**Task to carry out**. Only lines holding the word "functional" are wanted. Copy them from the listing below.

**Task data**.

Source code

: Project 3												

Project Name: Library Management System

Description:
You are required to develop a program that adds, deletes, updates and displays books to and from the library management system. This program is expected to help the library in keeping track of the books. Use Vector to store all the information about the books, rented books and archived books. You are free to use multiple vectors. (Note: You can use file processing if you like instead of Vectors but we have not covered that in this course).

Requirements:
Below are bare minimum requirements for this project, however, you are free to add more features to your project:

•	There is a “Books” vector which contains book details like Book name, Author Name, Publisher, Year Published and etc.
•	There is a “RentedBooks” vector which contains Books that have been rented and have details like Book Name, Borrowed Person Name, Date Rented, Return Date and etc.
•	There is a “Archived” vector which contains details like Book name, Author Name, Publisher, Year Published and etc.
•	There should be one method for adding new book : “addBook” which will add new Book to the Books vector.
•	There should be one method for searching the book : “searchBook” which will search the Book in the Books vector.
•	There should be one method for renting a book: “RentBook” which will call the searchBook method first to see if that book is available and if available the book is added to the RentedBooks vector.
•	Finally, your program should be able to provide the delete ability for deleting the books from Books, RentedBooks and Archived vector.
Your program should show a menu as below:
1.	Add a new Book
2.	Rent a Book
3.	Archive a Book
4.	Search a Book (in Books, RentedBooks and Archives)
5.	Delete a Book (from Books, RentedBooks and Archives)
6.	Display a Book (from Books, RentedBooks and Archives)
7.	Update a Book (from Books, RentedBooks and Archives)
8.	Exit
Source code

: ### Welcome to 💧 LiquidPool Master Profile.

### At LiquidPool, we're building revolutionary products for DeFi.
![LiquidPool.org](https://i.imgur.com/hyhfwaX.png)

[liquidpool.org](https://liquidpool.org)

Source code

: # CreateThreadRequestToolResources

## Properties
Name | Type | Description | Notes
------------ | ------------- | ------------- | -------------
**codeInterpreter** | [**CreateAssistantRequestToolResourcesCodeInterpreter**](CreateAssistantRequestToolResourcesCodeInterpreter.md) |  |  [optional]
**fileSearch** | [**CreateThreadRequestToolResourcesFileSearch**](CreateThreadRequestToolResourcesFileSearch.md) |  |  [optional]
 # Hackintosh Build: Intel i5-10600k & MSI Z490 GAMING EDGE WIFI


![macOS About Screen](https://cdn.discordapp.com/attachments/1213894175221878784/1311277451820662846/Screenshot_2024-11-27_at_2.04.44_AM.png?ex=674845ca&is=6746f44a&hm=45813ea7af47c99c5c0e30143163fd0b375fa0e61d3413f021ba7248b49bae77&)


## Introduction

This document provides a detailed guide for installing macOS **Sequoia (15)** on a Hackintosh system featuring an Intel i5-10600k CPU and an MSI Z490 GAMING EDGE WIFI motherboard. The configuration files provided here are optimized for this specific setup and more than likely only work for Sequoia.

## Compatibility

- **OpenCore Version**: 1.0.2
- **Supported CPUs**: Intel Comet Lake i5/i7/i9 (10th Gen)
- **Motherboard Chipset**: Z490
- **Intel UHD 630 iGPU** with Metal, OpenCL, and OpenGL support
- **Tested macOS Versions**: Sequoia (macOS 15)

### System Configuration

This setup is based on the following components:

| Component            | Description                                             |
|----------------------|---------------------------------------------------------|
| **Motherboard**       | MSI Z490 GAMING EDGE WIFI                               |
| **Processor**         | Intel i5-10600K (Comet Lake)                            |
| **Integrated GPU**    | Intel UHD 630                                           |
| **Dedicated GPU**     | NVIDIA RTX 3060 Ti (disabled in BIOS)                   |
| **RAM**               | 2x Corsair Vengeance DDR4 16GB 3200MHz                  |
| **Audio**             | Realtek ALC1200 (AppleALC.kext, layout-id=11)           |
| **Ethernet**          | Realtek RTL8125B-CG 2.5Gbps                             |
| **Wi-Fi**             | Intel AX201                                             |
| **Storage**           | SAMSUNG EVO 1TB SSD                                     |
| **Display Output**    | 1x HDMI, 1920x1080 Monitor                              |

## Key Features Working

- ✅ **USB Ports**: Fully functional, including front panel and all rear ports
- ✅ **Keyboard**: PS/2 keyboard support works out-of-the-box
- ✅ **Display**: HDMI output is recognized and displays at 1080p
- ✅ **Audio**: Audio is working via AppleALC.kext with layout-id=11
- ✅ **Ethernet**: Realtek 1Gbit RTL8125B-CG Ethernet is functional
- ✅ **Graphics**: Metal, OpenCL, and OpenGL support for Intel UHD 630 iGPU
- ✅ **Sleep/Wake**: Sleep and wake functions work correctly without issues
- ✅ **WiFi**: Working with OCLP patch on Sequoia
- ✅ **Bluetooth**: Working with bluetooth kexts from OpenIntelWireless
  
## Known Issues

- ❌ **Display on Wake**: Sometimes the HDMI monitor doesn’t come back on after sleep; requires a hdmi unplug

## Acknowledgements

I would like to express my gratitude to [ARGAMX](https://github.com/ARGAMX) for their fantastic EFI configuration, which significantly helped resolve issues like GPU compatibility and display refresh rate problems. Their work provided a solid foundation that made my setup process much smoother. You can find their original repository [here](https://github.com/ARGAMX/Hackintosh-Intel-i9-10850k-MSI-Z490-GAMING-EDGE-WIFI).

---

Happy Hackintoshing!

...

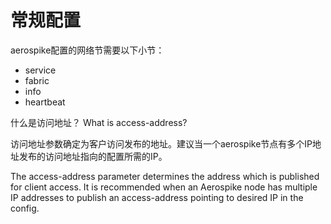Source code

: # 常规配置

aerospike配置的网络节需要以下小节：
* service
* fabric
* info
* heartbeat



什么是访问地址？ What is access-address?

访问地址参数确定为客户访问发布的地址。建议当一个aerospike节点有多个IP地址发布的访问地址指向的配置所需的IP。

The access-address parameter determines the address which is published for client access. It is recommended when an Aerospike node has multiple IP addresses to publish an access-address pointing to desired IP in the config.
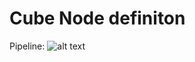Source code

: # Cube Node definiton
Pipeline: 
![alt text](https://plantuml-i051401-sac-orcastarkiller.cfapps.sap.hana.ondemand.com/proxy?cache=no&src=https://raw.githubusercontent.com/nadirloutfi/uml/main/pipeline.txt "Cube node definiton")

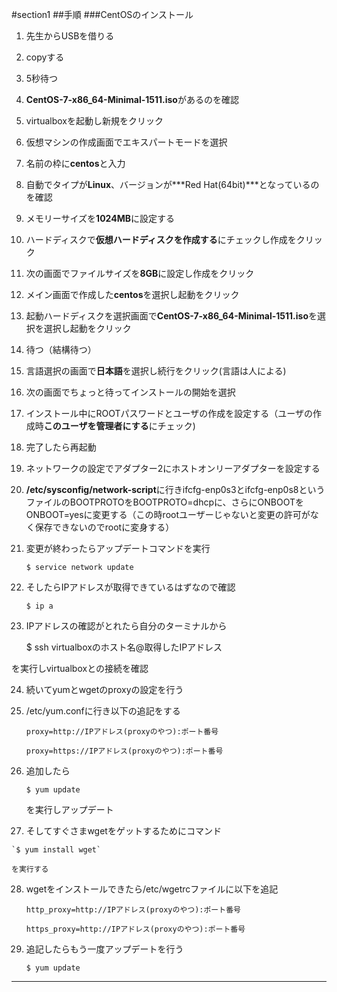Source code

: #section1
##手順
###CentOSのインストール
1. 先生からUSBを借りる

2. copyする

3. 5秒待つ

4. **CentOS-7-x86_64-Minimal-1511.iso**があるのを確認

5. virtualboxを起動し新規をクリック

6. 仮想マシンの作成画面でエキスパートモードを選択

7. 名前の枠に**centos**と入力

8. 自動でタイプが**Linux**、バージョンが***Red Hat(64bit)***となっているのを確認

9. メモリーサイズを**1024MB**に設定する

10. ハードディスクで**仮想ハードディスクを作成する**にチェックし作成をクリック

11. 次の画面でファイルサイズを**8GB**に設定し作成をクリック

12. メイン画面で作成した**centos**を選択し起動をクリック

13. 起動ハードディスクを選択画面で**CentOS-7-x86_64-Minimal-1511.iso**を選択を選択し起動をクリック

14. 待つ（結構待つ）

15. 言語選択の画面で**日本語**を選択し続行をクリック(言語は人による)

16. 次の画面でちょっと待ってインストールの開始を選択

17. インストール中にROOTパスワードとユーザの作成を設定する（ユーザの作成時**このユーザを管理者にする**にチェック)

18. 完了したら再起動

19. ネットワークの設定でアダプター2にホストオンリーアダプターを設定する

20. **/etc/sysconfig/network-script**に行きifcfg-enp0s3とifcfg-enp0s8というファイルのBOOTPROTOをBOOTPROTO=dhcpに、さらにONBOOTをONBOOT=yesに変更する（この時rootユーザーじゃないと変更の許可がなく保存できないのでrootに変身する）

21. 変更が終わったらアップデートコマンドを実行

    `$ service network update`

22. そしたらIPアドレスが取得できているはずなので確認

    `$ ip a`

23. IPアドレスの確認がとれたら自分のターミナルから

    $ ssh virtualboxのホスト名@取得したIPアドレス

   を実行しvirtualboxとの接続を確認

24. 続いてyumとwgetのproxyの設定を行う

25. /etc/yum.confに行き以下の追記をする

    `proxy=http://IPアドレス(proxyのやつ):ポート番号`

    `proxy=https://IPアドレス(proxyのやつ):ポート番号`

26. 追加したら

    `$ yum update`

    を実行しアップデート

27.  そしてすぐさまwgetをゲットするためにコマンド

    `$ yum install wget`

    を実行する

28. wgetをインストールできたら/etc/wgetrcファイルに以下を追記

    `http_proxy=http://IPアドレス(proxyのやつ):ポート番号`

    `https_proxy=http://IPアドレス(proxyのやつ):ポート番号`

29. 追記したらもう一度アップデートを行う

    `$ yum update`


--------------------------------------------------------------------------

---

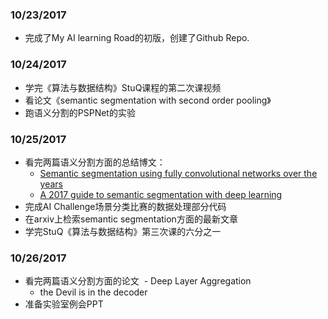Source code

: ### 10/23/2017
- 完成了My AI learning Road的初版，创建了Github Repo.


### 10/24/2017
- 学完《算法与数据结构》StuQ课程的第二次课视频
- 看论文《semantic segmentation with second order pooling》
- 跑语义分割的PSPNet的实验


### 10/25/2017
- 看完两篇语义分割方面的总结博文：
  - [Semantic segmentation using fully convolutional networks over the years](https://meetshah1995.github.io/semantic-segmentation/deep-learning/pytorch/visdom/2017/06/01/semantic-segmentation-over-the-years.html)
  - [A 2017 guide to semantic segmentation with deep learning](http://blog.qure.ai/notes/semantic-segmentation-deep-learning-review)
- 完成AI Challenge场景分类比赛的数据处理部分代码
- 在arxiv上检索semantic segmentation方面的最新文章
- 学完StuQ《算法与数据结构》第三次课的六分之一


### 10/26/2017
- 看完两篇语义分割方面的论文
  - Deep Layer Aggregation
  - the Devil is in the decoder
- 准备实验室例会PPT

**Task output**.
- ✅ **USB Ports**: Fully functional, including front panel and all rear ports
- ✅ **Ethernet**: Realtek 1Gbit RTL8125B-CG Ethernet is functional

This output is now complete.